What is expected: List every line below containing "network".

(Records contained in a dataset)
:::

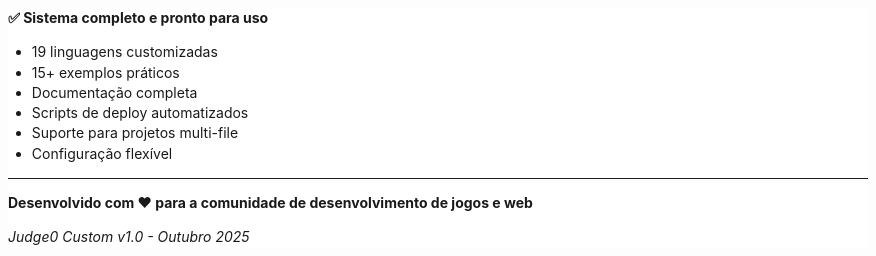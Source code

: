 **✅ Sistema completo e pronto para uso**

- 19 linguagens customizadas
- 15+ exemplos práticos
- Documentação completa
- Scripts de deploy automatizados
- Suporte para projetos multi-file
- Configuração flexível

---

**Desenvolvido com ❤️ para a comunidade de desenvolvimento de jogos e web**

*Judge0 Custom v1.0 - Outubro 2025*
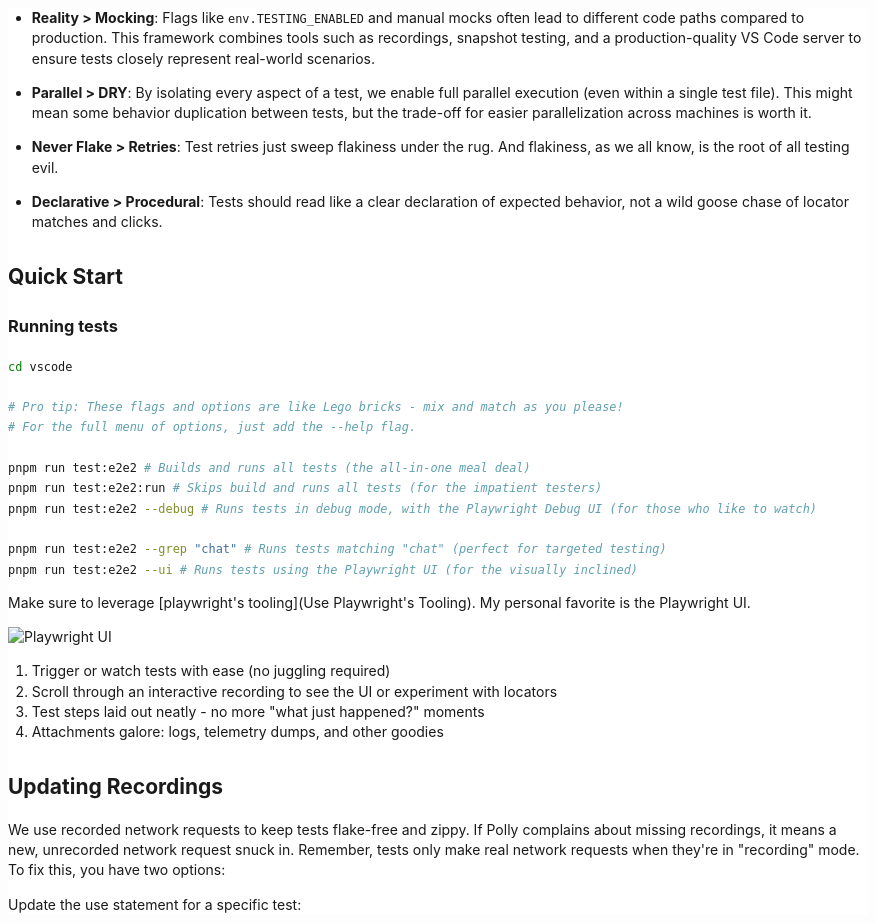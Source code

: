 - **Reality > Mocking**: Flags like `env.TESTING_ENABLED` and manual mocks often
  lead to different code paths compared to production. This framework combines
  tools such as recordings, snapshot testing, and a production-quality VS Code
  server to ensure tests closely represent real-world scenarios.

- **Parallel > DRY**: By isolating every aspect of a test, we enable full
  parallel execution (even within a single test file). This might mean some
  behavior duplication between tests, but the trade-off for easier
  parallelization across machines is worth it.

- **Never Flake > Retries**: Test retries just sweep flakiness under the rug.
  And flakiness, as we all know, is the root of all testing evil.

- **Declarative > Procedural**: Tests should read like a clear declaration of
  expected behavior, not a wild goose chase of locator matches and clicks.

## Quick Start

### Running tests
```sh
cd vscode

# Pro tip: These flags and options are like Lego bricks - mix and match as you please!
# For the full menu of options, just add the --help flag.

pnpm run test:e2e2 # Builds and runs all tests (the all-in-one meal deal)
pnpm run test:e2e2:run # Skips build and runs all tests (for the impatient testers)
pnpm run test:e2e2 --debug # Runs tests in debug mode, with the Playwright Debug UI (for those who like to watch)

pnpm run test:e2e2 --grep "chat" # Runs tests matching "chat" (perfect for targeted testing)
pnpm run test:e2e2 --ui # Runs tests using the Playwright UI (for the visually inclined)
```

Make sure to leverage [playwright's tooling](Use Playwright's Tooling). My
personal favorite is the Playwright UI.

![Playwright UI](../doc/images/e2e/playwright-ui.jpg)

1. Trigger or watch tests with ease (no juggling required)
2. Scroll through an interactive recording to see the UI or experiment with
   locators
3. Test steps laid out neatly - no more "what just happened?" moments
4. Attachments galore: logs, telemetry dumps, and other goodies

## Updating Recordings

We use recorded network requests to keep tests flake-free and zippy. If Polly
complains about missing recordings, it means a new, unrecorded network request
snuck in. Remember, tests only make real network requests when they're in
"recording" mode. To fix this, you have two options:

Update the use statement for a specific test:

:::

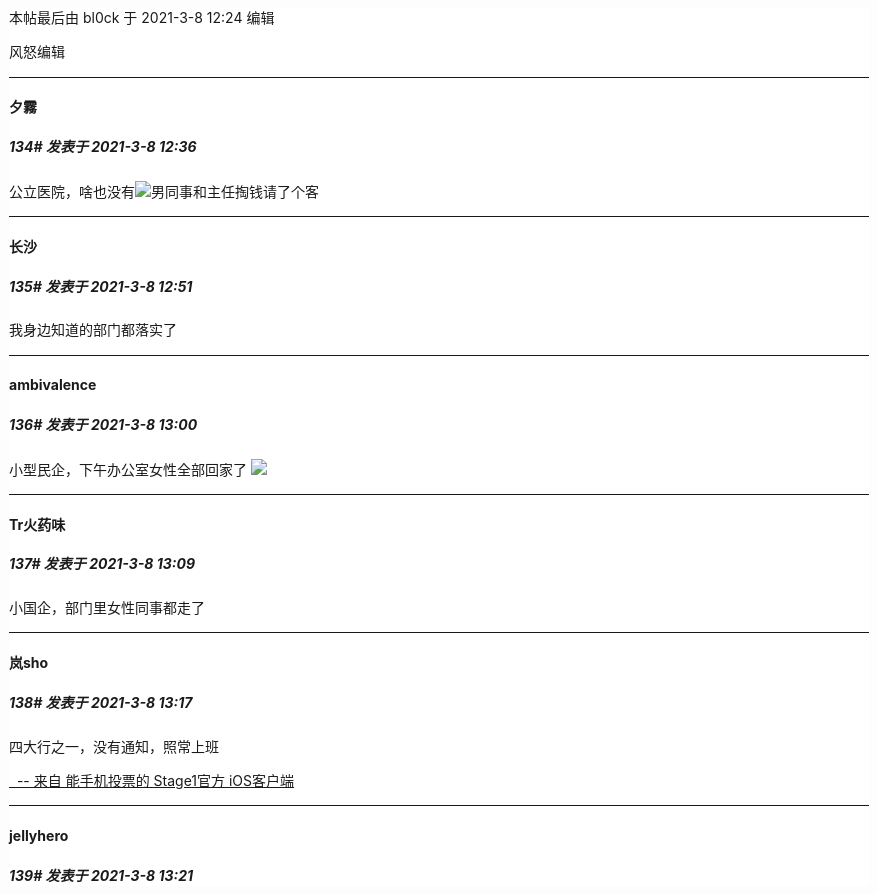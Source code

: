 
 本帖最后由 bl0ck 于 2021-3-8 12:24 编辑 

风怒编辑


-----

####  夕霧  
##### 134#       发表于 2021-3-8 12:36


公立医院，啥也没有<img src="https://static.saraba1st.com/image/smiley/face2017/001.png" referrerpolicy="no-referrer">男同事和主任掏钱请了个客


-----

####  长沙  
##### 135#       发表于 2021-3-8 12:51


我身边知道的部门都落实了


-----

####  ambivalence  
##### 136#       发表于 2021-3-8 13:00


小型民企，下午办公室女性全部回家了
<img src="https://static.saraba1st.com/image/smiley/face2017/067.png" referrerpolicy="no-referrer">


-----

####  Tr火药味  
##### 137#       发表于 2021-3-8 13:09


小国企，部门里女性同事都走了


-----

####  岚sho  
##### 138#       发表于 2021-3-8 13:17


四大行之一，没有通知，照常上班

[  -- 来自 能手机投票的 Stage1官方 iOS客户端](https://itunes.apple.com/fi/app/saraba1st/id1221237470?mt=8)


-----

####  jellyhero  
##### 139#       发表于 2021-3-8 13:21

:::

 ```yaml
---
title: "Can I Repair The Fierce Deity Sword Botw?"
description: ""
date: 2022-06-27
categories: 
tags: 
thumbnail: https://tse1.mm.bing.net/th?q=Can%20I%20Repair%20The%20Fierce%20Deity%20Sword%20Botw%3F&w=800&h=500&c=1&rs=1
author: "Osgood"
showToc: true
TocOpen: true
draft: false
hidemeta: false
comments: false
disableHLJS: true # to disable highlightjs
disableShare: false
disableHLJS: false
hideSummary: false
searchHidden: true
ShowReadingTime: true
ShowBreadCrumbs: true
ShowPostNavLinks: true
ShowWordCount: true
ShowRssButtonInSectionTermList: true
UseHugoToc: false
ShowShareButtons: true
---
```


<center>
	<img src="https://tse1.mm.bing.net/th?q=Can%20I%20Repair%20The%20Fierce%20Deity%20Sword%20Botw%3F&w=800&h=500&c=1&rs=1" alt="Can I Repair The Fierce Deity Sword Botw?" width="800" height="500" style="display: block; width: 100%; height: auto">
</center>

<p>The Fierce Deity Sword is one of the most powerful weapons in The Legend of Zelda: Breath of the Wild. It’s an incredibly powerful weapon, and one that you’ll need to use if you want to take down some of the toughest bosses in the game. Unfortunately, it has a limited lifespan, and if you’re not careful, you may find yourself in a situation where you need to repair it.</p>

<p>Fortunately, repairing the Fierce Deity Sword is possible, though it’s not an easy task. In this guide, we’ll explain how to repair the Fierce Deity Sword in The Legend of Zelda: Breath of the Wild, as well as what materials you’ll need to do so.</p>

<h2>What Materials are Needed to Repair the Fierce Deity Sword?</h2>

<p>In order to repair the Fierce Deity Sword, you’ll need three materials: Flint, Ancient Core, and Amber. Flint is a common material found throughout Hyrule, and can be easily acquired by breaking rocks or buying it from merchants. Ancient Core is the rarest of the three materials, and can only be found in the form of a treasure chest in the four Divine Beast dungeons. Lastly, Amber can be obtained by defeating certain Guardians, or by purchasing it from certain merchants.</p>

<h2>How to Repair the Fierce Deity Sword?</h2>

:::

Exercise response:
We use recorded network requests to keep tests flake-free and zippy. If Polly
complains about missing recordings, it means a new, unrecorded network request
snuck in. Remember, tests only make real network requests when they're in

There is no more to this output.